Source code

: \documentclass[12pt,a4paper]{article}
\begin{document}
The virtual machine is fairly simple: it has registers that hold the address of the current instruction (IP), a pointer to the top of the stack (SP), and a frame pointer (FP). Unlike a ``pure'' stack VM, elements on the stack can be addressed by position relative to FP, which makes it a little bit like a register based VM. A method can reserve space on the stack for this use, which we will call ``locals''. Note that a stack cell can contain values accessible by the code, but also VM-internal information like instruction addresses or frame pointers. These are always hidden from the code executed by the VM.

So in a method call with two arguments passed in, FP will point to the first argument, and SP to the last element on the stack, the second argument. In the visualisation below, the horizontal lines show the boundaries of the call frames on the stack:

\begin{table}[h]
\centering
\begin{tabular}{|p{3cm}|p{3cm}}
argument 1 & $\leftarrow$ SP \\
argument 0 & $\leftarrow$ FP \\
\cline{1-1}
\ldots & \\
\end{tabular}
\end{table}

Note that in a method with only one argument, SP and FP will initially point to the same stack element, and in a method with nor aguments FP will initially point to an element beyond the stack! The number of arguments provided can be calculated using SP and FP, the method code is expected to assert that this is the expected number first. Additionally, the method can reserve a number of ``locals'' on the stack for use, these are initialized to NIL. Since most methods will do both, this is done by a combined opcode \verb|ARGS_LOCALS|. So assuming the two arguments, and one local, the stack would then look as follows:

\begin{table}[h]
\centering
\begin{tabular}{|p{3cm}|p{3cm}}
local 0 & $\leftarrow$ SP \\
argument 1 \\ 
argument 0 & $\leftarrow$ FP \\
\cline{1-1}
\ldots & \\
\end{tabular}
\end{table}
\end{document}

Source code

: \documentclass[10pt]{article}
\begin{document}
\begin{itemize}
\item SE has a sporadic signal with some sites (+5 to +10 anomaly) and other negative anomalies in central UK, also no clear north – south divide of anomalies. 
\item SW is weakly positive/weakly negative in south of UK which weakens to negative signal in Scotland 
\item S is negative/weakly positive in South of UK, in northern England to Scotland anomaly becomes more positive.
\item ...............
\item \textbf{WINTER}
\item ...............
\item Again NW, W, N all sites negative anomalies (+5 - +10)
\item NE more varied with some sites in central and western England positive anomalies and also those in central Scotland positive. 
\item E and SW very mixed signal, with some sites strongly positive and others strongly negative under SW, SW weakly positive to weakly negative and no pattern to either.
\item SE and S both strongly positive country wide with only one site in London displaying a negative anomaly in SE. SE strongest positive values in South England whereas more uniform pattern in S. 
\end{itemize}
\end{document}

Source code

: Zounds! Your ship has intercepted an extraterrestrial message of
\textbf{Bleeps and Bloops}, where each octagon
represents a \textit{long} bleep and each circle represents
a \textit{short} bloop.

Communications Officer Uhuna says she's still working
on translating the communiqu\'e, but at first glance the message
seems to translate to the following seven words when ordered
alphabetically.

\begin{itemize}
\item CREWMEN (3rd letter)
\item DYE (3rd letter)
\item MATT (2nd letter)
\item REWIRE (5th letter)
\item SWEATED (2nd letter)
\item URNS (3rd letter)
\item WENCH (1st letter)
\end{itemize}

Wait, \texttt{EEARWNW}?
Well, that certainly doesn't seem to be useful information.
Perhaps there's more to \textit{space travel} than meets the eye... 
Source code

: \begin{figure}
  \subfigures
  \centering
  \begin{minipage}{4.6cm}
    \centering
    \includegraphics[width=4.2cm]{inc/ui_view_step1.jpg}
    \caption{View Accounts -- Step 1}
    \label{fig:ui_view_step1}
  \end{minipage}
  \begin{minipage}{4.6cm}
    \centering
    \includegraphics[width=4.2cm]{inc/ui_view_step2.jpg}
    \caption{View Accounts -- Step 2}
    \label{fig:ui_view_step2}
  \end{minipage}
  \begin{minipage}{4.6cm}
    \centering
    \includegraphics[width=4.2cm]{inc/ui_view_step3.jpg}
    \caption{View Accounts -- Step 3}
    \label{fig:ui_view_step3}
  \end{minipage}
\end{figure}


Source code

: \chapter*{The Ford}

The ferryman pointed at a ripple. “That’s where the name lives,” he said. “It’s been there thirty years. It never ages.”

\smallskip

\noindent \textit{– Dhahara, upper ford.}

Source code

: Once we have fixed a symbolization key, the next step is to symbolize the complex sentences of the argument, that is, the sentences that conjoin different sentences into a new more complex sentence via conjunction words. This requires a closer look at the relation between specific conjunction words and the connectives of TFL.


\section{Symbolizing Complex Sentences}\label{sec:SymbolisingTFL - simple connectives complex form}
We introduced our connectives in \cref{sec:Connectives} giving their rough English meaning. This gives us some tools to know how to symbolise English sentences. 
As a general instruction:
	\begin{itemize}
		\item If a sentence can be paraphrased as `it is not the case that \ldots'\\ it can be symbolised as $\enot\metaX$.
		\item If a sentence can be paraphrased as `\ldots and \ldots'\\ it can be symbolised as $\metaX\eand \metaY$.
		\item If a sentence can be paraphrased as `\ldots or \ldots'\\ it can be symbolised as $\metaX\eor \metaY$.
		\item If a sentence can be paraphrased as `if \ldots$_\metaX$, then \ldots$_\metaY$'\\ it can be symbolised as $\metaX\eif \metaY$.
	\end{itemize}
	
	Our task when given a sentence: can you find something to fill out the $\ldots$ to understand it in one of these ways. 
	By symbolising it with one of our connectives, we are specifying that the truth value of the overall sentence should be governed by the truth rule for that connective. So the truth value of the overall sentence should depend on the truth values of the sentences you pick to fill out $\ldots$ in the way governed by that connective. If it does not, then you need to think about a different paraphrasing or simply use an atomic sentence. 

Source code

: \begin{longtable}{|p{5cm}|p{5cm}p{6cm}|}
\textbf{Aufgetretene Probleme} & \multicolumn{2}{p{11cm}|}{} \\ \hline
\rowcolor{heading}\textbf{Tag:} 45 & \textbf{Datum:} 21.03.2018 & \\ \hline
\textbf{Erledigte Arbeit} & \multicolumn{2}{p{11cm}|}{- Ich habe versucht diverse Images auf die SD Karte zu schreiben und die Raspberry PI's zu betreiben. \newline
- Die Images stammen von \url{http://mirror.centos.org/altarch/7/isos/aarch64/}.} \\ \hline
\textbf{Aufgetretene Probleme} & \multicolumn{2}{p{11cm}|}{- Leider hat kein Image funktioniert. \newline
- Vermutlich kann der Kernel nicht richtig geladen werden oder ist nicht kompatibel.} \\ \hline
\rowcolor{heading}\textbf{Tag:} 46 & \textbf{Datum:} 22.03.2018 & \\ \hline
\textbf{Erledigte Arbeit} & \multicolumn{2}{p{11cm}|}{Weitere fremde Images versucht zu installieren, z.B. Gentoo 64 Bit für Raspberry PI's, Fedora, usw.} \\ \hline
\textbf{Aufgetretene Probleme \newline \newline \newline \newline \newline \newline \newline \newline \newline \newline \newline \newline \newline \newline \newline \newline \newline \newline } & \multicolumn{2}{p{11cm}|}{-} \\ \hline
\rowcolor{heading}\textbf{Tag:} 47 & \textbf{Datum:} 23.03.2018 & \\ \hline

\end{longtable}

========================

Exercise aim =>
Transcribe each entry precisely, missing none.

Answer below =>
Source code

: \documentclass[12pt,a4paper]{article}
\begin{document}
The virtual machine is fairly simple: it has registers that hold the address of the current instruction (IP), a pointer to the top of the stack (SP), and a frame pointer (FP). Unlike a ``pure'' stack VM, elements on the stack can be addressed by position relative to FP, which makes it a little bit like a register based VM. A method can reserve space on the stack for this use, which we will call ``locals''. Note that a stack cell can contain values accessible by the code, but also VM-internal information like instruction addresses or frame pointers. These are always hidden from the code executed by the VM.

So in a method call with two arguments passed in, FP will point to the first argument, and SP to the last element on the stack, the second argument. In the visualisation below, the horizontal lines show the boundaries of the call frames on the stack:

\begin{table}[h]
\centering
\begin{tabular}{|p{3cm}|p{3cm}}
argument 1 & $\leftarrow$ SP \\
argument 0 & $\leftarrow$ FP \\
\cline{1-1}
\ldots & \\
\end{tabular}
\end{table}

Note that in a method with only one argument, SP and FP will initially point to the same stack element, and in a method with nor aguments FP will initially point to an element beyond the stack! The number of arguments provided can be calculated using SP and FP, the method code is expected to assert that this is the expected number first. Additionally, the method can reserve a number of ``locals'' on the stack for use, these are initialized to NIL. Since most methods will do both, this is done by a combined opcode \verb|ARGS_LOCALS|. So assuming the two arguments, and one local, the stack would then look as follows:

\begin{table}[h]
\centering
\begin{tabular}{|p{3cm}|p{3cm}}
local 0 & $\leftarrow$ SP \\
argument 1 \\ 
argument 0 & $\leftarrow$ FP \\
\cline{1-1}
\ldots & \\
\end{tabular}
\end{table}
\end{document}

Source code

: \documentclass[10pt]{article}
\begin{document}
\begin{itemize}
\item SE has a sporadic signal with some sites (+5 to +10 anomaly) and other negative anomalies in central UK, also no clear north – south divide of anomalies. 
\item SW is weakly positive/weakly negative in south of UK which weakens to negative signal in Scotland 
\item S is negative/weakly positive in South of UK, in northern England to Scotland anomaly becomes more positive.
\item ...............
\item \textbf{WINTER}
\item ...............
\item Again NW, W, N all sites negative anomalies (+5 - +10)
\item NE more varied with some sites in central and western England positive anomalies and also those in central Scotland positive. 
\item E and SW very mixed signal, with some sites strongly positive and others strongly negative under SW, SW weakly positive to weakly negative and no pattern to either.
\item SE and S both strongly positive country wide with only one site in London displaying a negative anomaly in SE. SE strongest positive values in South England whereas more uniform pattern in S. 
\end{itemize}
\end{document}

Source code

: Zounds! Your ship has intercepted an extraterrestrial message of
\textbf{Bleeps and Bloops}, where each octagon
represents a \textit{long} bleep and each circle represents
a \textit{short} bloop.

Communications Officer Uhuna says she's still working
on translating the communiqu\'e, but at first glance the message
seems to translate to the following seven words when ordered
alphabetically.

\begin{itemize}
\item CREWMEN (3rd letter)
\item DYE (3rd letter)
\item MATT (2nd letter)
\item REWIRE (5th letter)
\item SWEATED (2nd letter)
\item URNS (3rd letter)
\item WENCH (1st letter)
\end{itemize}

Wait, \texttt{EEARWNW}?
Well, that certainly doesn't seem to be useful information.
Perhaps there's more to \textit{space travel} than meets the eye... 
Source code

: \begin{figure}
  \subfigures
  \centering
  \begin{minipage}{4.6cm}
    \centering
    \includegraphics[width=4.2cm]{inc/ui_view_step1.jpg}
    \caption{View Accounts -- Step 1}
    \label{fig:ui_view_step1}
  \end{minipage}
  \begin{minipage}{4.6cm}
    \centering
    \includegraphics[width=4.2cm]{inc/ui_view_step2.jpg}
    \caption{View Accounts -- Step 2}
    \label{fig:ui_view_step2}
  \end{minipage}
  \begin{minipage}{4.6cm}
    \centering
    \includegraphics[width=4.2cm]{inc/ui_view_step3.jpg}
    \caption{View Accounts -- Step 3}
    \label{fig:ui_view_step3}
  \end{minipage}
\end{figure}


Source code

: \chapter*{The Ford}

The ferryman pointed at a ripple. “That’s where the name lives,” he said. “It’s been there thirty years. It never ages.”

\smallskip

\noindent \textit{– Dhahara, upper ford.}

Source code

: Once we have fixed a symbolization key, the next step is to symbolize the complex sentences of the argument, that is, the sentences that conjoin different sentences into a new more complex sentence via conjunction words. This requires a closer look at the relation between specific conjunction words and the connectives of TFL.


\section{Symbolizing Complex Sentences}\label{sec:SymbolisingTFL - simple connectives complex form}
We introduced our connectives in \cref{sec:Connectives} giving their rough English meaning. This gives us some tools to know how to symbolise English sentences. 
As a general instruction:
	\begin{itemize}
		\item If a sentence can be paraphrased as `it is not the case that \ldots'\\ it can be symbolised as $\enot\metaX$.
		\item If a sentence can be paraphrased as `\ldots and \ldots'\\ it can be symbolised as $\metaX\eand \metaY$.
		\item If a sentence can be paraphrased as `\ldots or \ldots'\\ it can be symbolised as $\metaX\eor \metaY$.
		\item If a sentence can be paraphrased as `if \ldots$_\metaX$, then \ldots$_\metaY$'\\ it can be symbolised as $\metaX\eif \metaY$.
	\end{itemize}
	
	Our task when given a sentence: can you find something to fill out the $\ldots$ to understand it in one of these ways. 
	By symbolising it with one of our connectives, we are specifying that the truth value of the overall sentence should be governed by the truth rule for that connective. So the truth value of the overall sentence should depend on the truth values of the sentences you pick to fill out $\ldots$ in the way governed by that connective. If it does not, then you need to think about a different paraphrasing or simply use an atomic sentence. 

Source code

: \begin{longtable}{|p{5cm}|p{5cm}p{6cm}|}
\textbf{Aufgetretene Probleme} & \multicolumn{2}{p{11cm}|}{} \\ \hline
\rowcolor{heading}\textbf{Tag:} 45 & \textbf{Datum:} 21.03.2018 & \\ \hline
\textbf{Erledigte Arbeit} & \multicolumn{2}{p{11cm}|}{- Ich habe versucht diverse Images auf die SD Karte zu schreiben und die Raspberry PI's zu betreiben. \newline
- Die Images stammen von \url{http://mirror.centos.org/altarch/7/isos/aarch64/}.} \\ \hline
\textbf{Aufgetretene Probleme} & \multicolumn{2}{p{11cm}|}{- Leider hat kein Image funktioniert. \newline
- Vermutlich kann der Kernel nicht richtig geladen werden oder ist nicht kompatibel.} \\ \hline
\rowcolor{heading}\textbf{Tag:} 46 & \textbf{Datum:} 22.03.2018 & \\ \hline
\textbf{Erledigte Arbeit} & \multicolumn{2}{p{11cm}|}{Weitere fremde Images versucht zu installieren, z.B. Gentoo 64 Bit für Raspberry PI's, Fedora, usw.} \\ \hline
\textbf{Aufgetretene Probleme \newline \newline \newline \newline \newline \newline \newline \newline \newline \newline \newline \newline \newline \newline \newline \newline \newline \newline } & \multicolumn{2}{p{11cm}|}{-} \\ \hline
\rowcolor{heading}\textbf{Tag:} 47 & \textbf{Datum:} 23.03.2018 & \\ \hline

\end{longtable}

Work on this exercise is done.